§ TASK TO COMPLETE
Write out all the entries below without any change.

§ EXERCISE MATERIALS
□ □ □

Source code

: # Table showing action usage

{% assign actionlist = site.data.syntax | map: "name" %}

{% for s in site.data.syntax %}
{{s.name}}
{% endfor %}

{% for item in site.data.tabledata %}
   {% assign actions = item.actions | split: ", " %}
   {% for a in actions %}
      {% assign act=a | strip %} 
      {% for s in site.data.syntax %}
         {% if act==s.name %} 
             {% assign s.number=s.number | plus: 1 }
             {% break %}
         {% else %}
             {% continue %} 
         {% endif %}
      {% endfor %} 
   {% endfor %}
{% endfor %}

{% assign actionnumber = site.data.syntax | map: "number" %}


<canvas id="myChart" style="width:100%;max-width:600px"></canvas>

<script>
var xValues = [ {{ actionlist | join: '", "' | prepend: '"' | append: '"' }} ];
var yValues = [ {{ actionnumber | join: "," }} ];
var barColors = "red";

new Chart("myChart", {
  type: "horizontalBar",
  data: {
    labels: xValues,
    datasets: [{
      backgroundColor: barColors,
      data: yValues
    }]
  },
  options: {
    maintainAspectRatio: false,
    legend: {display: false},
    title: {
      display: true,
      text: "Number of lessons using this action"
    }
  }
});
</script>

□ □ □

§ RESULT OF THE EXERCISE
Source code

: # Table showing action usage

{% assign actionlist = site.data.syntax | map: "name" %}

{% for s in site.data.syntax %}
{{s.name}}
{% endfor %}

{% for item in site.data.tabledata %}
   {% assign actions = item.actions | split: ", " %}
   {% for a in actions %}
      {% assign act=a | strip %} 
      {% for s in site.data.syntax %}
         {% if act==s.name %} 
             {% assign s.number=s.number | plus: 1 }
             {% break %}
         {% else %}
             {% continue %} 
         {% endif %}
      {% endfor %} 
   {% endfor %}
{% endfor %}

{% assign actionnumber = site.data.syntax | map: "number" %}


<canvas id="myChart" style="width:100%;max-width:600px"></canvas>

<script>
var xValues = [ {{ actionlist | join: '", "' | prepend: '"' | append: '"' }} ];
var yValues = [ {{ actionnumber | join: "," }} ];
var barColors = "red";

new Chart("myChart", {
  type: "horizontalBar",
  data: {
    labels: xValues,
    datasets: [{
      backgroundColor: barColors,
      data: yValues
    }]
  },
  options: {
    maintainAspectRatio: false,
    legend: {display: false},
    title: {
      display: true,
      text: "Number of lessons using this action"
    }
  }
});
</script>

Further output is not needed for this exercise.